Hot! Don’t swallow these innovation nostrums – Opinions – Innovation: Quick fixes may do more harm than good
Published on Friday, Aug. 27, 2010.   David Naylor and Stephen Toope

Canada has basked in the global spotlight this year, with a golden Olympics, two international summits and continued evidence that our economy is outperforming other G8 countries.  Yet, for more than a decade, one report after another has identified innovation gaps in Canada and offered warnings about our lagging productivity and future prosperity. This mixed picture reinforces our skepticism about some of the quick fixes on offer to close the innovation gap and transform our economy. We review seven such nostrums:

Canada must urgently reduce its dependence on the resource sector. Yes, economic diversification makes sense, but so does promoting innovation in mining, forestry and energy production. Canada has massive advantages – research and development in resource-based industries and agriculture will increase our long-term prosperity and the sustainability of those sectors and our natural environment.

The high-tech sector is the cornerstone of our future prosperity. Yet, while information and communications technology (ICT) dominates the high-tech sector, it accounted for only 3.3 per cent of Canadian jobs in 2008, unchanged since 2002. The definition of high-tech is also ambiguous. For example, the ICT tally includes unskilled manufacturing jobs, advanced research labs and family operated computer service shops. Of course, there are golden opportunities for growth in ICT, medical devices, aerospace and biopharmaceuticals, among other high-tech fields. But Canada has to innovate in all sectors – including manufacturing and services – to compete and win in the decades ahead.

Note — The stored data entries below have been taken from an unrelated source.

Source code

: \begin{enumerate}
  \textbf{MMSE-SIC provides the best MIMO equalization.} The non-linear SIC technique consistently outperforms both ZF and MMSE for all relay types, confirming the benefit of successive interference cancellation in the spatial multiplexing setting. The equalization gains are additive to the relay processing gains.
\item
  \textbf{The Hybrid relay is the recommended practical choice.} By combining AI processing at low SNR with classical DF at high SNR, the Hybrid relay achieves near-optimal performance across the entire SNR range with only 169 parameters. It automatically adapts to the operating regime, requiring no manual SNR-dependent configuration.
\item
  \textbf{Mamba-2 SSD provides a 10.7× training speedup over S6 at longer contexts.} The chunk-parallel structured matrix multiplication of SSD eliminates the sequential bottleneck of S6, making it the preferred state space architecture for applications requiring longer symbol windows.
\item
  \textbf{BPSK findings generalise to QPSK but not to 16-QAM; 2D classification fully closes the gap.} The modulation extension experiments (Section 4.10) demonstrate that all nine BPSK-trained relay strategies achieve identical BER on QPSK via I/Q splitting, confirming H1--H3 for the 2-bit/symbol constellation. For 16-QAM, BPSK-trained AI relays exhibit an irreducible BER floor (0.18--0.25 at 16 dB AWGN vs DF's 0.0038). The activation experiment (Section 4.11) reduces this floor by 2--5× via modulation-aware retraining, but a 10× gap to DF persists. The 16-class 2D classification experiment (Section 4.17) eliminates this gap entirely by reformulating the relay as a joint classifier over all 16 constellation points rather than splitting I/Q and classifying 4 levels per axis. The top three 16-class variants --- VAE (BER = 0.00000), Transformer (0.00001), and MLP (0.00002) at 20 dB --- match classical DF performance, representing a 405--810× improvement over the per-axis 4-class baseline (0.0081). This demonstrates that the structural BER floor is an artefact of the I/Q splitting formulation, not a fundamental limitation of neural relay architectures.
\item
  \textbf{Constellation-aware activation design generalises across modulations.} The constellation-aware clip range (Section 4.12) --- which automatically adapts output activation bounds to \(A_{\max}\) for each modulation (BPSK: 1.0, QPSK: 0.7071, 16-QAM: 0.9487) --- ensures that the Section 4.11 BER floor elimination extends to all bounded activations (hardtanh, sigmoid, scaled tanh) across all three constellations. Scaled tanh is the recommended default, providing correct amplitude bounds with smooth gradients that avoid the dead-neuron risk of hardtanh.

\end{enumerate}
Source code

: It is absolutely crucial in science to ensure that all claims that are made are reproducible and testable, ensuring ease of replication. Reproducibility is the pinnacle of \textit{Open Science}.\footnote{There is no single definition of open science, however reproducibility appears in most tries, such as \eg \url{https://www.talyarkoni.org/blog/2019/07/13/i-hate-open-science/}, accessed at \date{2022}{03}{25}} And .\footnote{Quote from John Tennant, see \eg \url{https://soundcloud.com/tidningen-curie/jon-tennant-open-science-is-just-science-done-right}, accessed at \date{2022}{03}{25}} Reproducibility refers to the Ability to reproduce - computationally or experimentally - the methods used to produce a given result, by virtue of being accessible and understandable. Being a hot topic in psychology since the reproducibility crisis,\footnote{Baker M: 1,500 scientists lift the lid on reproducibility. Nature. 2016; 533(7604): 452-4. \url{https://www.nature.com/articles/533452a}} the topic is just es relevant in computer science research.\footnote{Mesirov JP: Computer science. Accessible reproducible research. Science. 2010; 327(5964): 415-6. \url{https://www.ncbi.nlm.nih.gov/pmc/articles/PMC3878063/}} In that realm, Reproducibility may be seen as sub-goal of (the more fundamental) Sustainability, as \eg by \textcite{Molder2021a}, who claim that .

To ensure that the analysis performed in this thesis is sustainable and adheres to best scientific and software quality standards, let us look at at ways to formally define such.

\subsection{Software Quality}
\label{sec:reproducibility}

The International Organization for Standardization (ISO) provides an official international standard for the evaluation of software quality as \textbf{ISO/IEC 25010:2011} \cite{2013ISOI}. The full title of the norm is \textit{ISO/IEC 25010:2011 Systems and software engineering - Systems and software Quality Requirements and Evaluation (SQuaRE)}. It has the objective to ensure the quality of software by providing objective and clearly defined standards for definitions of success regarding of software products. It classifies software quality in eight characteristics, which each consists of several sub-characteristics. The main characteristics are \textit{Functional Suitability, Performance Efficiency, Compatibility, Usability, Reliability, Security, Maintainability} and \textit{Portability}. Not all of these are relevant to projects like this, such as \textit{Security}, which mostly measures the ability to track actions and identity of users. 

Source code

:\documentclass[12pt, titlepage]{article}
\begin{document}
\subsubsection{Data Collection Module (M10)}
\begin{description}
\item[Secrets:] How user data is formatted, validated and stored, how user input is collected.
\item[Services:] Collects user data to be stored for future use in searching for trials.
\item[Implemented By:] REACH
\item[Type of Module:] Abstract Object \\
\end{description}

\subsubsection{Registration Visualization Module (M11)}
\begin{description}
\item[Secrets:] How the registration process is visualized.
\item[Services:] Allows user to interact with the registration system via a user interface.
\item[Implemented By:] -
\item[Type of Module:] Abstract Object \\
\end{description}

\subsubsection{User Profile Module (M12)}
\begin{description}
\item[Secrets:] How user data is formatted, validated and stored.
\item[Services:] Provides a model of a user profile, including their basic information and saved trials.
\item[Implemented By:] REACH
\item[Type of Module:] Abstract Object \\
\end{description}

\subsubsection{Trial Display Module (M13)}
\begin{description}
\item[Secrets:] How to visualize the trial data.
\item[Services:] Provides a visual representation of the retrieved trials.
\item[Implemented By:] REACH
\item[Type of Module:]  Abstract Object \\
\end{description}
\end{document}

Better commercialization of publicly financed research is the key to accelerating innovation. Universities, colleges and hospitals could all do better at turning discoveries into marketable services and products. But Canada’s total R&D spending as a percentage of GDP is middle of the pack in the OECD, primarily due to Canada’s low and falling level of spending in business R&D. Thus, while researchers in public institutions will continue to push out ideas and inventions, it’s the receptor capacity in the private sector that needs urgent attention.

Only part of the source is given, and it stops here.